Sammamish’s leading savior of the threatened kokanee salmon, the only salmon native to Lake Sammamish, is taking the next step to save the species: the restoration of Zaccuse Creek.
Wally Pereyra, who already spent hundreds of thousands of dollars of his own money to restore Ebright Creek and to appeal City of Sammamish approvals of upstream development he believes would harm Ebright Creek, is preparing to restore Zaccuse Creek in cooperation with the local Snoqualmie Tribe and, he hopes, the City.
Planning began several years ago. A June 2012 study with King County surveyed the creek, a culvert that goes underneath East Lake Sammamish Parkway and upstream and downstream from Pereya’s property. The study has several photos illustrating the 25 page report.
Pereyra owns several large parcels of land south of Thompson Hill Road, continuously along the Parkway to his residence.
Project cost estimates have yet to be identified. Pereyra said that the Snoqualmie Tribe and the Sammamish Rotary Club are potential funding sources. Without a project estimate, seeking funding from the City is problematic, but Pereyra is concerned that the pending annexation of the Klahanie area to Sammamish, which becomes official January 1, may inhibit staff time and funding.
“I think this push is very important now before Klahanie is fully incorporated into Sammamish,” wrote in an email. “The addition of that major subdivision community comes with some serious traffic issues that can only be solved with financial and staff resources that the City does not have. Because of commitments made to the folks in Klahanie prior to the vote on incorporation, these public works are going to have a high priority. Therefore, I don’t think we can rely on City funding so will most likely require grant funding.”
Current culverts block returning salmon and need to be replaced.

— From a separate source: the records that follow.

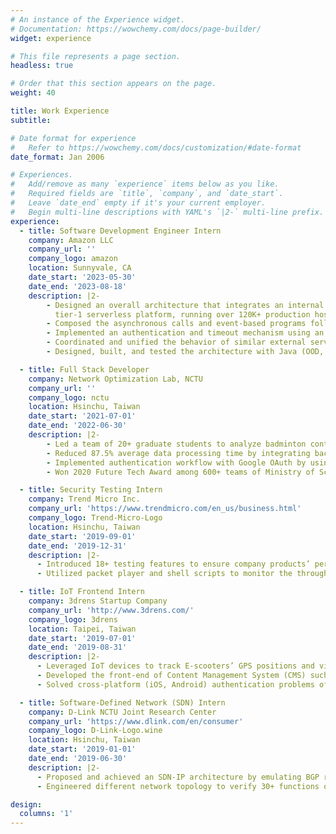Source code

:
 ```yaml
---
# An instance of the Experience widget.
# Documentation: https://wowchemy.com/docs/page-builder/
widget: experience

# This file represents a page section.
headless: true

# Order that this section appears on the page.
weight: 40

title: Work Experience
subtitle:

# Date format for experience
#   Refer to https://wowchemy.com/docs/customization/#date-format
date_format: Jan 2006

# Experiences.
#   Add/remove as many `experience` items below as you like.
#   Required fields are `title`, `company`, and `date_start`.
#   Leave `date_end` empty if it's your current employer.
#   Begin multi-line descriptions with YAML's `|2-` multi-line prefix.
experience:
  - title: Software Development Engineer Intern
    company: Amazon LLC
    company_url: ''
    company_logo: amazon
    location: Sunnyvale, CA
    date_start: '2023-05-30'
    date_end: '2023-08-18'
    description: |2-
        - Designed an overall architecture that integrates an internal service with a non-blocking network I/O system in our
          tier-1 serverless platform, running over 120K+ production hosts, used by over 500+ teams
        - Composed the asynchronous calls and event-based programs following observer pattern with RxJava
        - Implemented an authentication and timeout mechanism using an OAuth-based solution
        - Coordinated and unified the behavior of similar external service calls to make them scalable, reusable, and tolerant of remote fault by using singleton pattern and dependency injection
        - Designed, built, and tested the architecture with Java (OOD, Junit), Git, Linux, and internal tools

  - title: Full Stack Developer
    company: Network Optimization Lab, NCTU
    company_url: ''
    company_logo: nctu
    location: Hsinchu, Taiwan
    date_start: '2021-07-01'
    date_end: '2022-06-30'
    description: |2-
        - Led a team of 20+ graduate students to analyze badminton contests and the performance of national athletes of the 2020 Tokyo Olympics
        - Reduced 87.5% average data processing time by integrating backend architectures and designing RESTful APIs with WSGI HTTP Server, Flask, Apache, and MySQL
        - Implemented authentication workflow with Google OAuth by using JWT and Flask Session
        - Won 2020 Future Tech Award among 600+ teams of Ministry of Science and Technology

  - title: Security Testing Intern
    company: Trend Micro Inc.
    company_url: 'https://www.trendmicro.com/en_us/business.html'
    company_logo: Trend-Micro-Logo
    location: Hsinchu, Taiwan
    date_start: '2019-09-01'
    date_end: '2019-12-31'
    description: |2-
      - Introduced 18+ testing features to ensure company products’ performance, security, and log collection
      - Utilized packet player and shell scripts to monitor the throughput and configured network devices, including fiber cables, switches, routers, firewalls, and QoS

  - title: IoT Frontend Intern
    company: 3drens Startup Company
    company_url: 'http://www.3drens.com/'
    company_logo: 3drens
    location: Taipei, Taiwan
    date_start: '2019-07-01'
    date_end: '2019-08-31'
    description: |2-
      - Leveraged IoT devices to track E-scooters’ GPS positions and visualized via Maps API, React.js, and Redux.
      - Developed the front-end of Content Management System (CMS) such as Geo-fencing, Heatmap, and Dashboard
      - Solved cross-platform (iOS, Android) authentication problems of Facebook OAuth and In-App browser

  - title: Software-Defined Network (SDN) Intern
    company: D-Link NCTU Joint Research Center
    company_url: 'https://www.dlink.com/en/consumer'
    company_logo: D-Link-Logo.wine
    location: Hsinchu, Taiwan
    date_start: '2019-01-01'
    date_end: '2019-06-30'
    description: |2-
      - Proposed and achieved an SDN-IP architecture by emulating BGP routing and realistic virtual networks on virtual machines and SDN-enabled switches using ONOS (SDN controller), Quagga, Mininet, and Python
      - Engineered different network topology to verify 30+ functions of flow and group tables on SDN-enabled switches, including Ethernet, IPv4, IPv6, TCP, UDP, HTTP, VLAN, multicast, and L2 rewrite

design:
  columns: '1'
---
```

One of the culverts goes under the East Lake Sammamish Trail, Section 2B, that is eventually slated for final development. Section 1 development, from Inglewood Hill Road to the Redmond City Limits, included culvert replacement and the design for Section 2A, from the 7-11 to the Issaquah City Limits, does, too. It’s likely Section 2B will include King County funding for the culvert replacement. This project is years away from proceeding, however.